- Born: 1969 (age 56–57) Yasugi, Shimane, Japan
- Education: Musashino Art University
- Known for: Sculpting, painting
- Notable work: "Untitled 2004"
- Movement: Contemporary art
- Spouse: Naoko Kameyama
- Website: izumikato.com

= Izumi Katō (artist) =

Japanese contemporary artist

Izumi Katō (加藤 泉, Katō Izumi) is a Japanese contemporary artist, painter, and sculptor.

== Career ==
Katō was born in Shimane Prefecture. He attended Musashino Art University and graduated from the Department of Oil Painting in 1992. He would first enter the public eye in 1995, with his paintings debuting at group exhibitions in Tokyo.

Inspired by Francis Bacon, Vincent van Gogh, and Itō Jakuchū, most of Katō's sculptures draw from the meaning of life, often resembling embryos or fetuses, and his works are intentionally left untitled to challenge the audience. He made his international debut as he went into sculpting around 2004. Katō's sculptures would be featured at Art Tower Mito's contemporary art gallery, then the Japan Society Gallery's exhibit in New York City in 2005. In 2007, he was discovered by American curator Robert Storr, who noted that Kato's works were more abrasive and edgier than most Japanese works, which led to Storr inviting Kato to be the first young Japanese artist at the 52nd Venice Biennale.

=== Untitled 2004 ===

"Untitled 2004" (無題 2004, Mudai Nisen'yon) is a painted wood sculpture, currently owned by the Takahashi Ryutaro Collection, that appears to depict a baby-like creature pressed against the wall with its large head turned to the side.

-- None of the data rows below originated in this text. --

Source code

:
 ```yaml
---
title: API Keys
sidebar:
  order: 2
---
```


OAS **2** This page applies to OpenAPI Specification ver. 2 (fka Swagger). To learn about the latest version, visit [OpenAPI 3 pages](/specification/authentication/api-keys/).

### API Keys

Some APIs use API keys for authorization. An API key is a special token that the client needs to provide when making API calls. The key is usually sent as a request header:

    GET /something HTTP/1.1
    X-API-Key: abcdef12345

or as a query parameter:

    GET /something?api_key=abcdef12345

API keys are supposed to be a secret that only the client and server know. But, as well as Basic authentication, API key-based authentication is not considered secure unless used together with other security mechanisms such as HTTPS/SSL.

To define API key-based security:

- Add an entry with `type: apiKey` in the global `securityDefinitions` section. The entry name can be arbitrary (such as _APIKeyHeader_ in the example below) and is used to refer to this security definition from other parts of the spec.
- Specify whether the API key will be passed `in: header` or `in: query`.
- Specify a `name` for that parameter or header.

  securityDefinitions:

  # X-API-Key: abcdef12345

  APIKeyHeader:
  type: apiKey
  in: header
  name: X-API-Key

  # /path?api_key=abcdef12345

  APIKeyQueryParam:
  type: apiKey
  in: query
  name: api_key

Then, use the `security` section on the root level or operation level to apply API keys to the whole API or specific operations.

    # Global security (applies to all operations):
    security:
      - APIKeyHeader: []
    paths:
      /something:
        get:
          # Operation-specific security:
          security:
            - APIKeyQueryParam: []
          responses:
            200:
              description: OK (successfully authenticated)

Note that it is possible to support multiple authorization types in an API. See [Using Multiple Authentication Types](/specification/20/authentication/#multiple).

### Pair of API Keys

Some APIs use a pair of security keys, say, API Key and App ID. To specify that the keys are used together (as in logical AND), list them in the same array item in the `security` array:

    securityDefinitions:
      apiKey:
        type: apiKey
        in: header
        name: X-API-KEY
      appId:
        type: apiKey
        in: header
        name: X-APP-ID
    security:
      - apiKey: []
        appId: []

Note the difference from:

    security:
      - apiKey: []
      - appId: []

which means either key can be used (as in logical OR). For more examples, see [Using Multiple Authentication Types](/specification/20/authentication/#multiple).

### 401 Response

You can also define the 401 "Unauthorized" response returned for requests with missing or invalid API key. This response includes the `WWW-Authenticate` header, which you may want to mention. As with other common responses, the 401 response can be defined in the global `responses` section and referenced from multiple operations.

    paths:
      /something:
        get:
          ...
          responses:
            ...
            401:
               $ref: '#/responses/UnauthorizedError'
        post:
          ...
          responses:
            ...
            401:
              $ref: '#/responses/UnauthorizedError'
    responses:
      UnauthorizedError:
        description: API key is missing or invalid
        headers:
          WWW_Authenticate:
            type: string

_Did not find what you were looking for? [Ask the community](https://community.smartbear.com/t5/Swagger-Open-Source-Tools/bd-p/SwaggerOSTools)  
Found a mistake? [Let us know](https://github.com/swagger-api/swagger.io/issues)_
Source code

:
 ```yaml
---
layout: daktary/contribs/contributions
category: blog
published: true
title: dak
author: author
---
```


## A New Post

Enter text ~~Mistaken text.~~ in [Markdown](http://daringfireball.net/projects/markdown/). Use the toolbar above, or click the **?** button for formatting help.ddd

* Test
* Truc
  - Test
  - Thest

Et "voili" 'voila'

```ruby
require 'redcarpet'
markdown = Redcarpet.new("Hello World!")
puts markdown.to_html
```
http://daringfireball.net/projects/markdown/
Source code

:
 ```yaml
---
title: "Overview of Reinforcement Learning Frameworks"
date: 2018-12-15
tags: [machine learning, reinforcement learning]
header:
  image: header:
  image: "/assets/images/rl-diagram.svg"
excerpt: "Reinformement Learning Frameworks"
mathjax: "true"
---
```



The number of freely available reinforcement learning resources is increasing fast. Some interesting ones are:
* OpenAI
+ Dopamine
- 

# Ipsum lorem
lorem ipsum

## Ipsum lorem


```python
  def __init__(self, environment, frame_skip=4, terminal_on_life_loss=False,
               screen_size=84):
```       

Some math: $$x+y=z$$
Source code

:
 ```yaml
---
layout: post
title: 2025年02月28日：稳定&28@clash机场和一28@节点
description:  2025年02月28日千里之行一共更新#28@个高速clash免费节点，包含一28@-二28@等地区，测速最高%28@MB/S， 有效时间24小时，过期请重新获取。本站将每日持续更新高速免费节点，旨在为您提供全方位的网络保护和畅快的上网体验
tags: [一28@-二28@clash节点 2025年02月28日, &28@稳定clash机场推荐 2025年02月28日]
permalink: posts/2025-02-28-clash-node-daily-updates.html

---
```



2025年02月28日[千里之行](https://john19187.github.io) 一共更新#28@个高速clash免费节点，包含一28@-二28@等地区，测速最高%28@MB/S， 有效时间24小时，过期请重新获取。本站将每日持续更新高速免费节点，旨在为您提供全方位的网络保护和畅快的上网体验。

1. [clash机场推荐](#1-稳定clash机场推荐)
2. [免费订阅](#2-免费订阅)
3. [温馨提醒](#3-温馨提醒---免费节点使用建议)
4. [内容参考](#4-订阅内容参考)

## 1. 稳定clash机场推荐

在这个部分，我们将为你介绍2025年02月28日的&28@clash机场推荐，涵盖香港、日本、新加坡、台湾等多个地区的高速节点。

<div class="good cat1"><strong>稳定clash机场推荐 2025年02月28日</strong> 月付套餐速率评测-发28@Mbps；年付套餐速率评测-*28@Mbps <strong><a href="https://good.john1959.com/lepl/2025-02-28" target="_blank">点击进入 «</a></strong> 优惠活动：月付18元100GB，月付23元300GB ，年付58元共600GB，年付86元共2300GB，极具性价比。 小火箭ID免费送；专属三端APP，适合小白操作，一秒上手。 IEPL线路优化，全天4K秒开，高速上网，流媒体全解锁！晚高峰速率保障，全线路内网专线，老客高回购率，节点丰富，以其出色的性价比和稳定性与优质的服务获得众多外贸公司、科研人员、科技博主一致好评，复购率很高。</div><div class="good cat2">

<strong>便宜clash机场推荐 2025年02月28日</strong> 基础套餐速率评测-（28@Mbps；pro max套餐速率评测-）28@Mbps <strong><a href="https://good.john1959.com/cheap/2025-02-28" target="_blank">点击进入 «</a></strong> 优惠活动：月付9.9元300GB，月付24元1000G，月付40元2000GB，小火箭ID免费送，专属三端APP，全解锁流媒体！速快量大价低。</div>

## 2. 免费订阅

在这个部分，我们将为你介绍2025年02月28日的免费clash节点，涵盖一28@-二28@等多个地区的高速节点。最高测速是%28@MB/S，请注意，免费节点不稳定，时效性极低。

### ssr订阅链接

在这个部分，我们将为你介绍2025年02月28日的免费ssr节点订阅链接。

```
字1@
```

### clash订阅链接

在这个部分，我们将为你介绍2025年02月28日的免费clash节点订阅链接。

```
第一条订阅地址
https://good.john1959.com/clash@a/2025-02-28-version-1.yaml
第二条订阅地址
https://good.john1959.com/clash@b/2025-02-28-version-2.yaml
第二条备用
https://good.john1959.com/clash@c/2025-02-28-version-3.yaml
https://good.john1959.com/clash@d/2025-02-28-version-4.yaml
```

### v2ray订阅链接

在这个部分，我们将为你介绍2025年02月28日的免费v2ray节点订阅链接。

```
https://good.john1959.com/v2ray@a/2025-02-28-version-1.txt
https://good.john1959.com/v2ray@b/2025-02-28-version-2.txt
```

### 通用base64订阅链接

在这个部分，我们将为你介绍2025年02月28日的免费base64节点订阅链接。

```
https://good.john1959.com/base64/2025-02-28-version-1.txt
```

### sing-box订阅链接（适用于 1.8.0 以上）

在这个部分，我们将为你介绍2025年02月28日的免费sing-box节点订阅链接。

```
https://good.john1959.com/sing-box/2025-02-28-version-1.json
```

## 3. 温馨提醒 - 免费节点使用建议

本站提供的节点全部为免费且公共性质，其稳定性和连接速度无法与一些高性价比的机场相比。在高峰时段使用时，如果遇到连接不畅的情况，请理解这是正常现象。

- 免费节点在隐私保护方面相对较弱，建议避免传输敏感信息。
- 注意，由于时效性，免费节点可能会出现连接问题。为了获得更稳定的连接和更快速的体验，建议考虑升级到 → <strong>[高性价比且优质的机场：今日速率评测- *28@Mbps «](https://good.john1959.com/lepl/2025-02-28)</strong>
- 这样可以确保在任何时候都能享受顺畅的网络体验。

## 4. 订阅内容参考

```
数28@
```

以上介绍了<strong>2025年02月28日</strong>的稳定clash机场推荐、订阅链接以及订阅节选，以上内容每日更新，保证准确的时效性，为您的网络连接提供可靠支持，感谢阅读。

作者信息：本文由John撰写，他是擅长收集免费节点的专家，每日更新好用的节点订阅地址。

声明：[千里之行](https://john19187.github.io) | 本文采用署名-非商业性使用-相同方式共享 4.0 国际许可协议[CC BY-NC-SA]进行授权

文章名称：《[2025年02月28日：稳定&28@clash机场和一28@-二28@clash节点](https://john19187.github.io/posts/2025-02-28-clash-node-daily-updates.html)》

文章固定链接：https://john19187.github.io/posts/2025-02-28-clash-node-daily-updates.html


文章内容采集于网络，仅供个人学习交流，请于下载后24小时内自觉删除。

On the internet, Keisuke Yamamoto's photograph of the sculpture was used in the 2007 4chan post that described it as "SCP-173": the first entry in what became the SCP Foundation writing project. In 2014, Kato responded to the image's derivative use, reluctantly permitting its use by the SCP Foundation as long as he is credited and the work is not used for commercial purposes. In 2022, the SCP Foundation removed the photograph to avoid possible legal issues as it did not comply with their Creative Commons license. The entry's original author requested that the image not be replaced with anything, in order to let people envision "SCP-173" for themselves.

== Personal life ==
Kato is married to fellow artist Naoko Kameyama. They have children.